**What you will do**
For the entries below, report the number of lines containing "githubusercontent", without any other content.

Records from a collection
──────

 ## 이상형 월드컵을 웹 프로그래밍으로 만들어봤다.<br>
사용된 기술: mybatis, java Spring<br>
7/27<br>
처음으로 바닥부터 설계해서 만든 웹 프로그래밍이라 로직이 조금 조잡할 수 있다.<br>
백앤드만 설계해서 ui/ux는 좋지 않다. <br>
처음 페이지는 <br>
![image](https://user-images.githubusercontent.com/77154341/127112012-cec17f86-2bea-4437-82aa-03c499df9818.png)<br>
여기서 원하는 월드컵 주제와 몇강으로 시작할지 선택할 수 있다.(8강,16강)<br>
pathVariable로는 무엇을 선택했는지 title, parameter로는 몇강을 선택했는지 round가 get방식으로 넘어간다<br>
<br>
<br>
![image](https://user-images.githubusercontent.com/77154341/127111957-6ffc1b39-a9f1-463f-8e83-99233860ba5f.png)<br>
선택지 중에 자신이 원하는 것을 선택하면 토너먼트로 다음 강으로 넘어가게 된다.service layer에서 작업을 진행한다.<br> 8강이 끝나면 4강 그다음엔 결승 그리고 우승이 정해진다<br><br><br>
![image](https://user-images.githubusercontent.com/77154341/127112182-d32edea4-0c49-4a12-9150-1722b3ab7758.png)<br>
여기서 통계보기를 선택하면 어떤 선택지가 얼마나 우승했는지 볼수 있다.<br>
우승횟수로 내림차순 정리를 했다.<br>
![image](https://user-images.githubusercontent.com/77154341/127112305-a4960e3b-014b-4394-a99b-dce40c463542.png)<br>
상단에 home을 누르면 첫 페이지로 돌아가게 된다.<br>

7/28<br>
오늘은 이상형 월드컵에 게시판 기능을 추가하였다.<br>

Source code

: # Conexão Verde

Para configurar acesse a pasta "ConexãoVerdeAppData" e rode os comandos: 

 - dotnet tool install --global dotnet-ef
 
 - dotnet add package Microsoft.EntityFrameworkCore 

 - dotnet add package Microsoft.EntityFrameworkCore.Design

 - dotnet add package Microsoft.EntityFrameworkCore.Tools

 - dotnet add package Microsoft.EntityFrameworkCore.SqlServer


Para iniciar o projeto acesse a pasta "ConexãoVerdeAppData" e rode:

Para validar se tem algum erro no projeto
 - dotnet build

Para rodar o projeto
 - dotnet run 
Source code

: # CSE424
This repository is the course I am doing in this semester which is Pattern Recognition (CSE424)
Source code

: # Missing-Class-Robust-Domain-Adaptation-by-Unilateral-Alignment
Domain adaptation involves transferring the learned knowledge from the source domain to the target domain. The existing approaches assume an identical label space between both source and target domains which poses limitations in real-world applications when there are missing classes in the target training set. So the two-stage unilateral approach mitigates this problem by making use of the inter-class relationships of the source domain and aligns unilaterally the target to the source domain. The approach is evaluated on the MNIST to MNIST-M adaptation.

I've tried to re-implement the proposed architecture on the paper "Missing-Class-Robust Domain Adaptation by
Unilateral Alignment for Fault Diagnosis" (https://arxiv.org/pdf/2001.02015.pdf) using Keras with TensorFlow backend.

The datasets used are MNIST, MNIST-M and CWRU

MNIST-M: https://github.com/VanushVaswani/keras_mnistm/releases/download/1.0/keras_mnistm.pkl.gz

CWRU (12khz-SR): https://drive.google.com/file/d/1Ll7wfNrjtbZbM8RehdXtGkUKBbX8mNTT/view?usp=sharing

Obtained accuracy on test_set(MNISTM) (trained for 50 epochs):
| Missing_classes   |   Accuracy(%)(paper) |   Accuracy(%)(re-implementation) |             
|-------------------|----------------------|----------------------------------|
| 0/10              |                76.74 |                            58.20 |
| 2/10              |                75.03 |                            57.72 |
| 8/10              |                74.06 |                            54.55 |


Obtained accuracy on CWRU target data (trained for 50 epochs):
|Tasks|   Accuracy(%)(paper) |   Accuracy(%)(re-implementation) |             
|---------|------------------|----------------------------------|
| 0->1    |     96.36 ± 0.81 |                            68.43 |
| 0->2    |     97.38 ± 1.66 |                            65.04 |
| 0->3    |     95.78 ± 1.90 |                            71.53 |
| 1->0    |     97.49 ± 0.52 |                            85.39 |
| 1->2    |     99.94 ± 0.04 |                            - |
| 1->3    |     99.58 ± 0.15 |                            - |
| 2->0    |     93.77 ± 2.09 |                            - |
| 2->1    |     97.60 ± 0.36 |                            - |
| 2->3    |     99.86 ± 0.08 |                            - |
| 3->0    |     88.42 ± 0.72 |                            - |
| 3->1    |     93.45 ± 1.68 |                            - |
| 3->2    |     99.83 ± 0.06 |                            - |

──────

**Response area**
4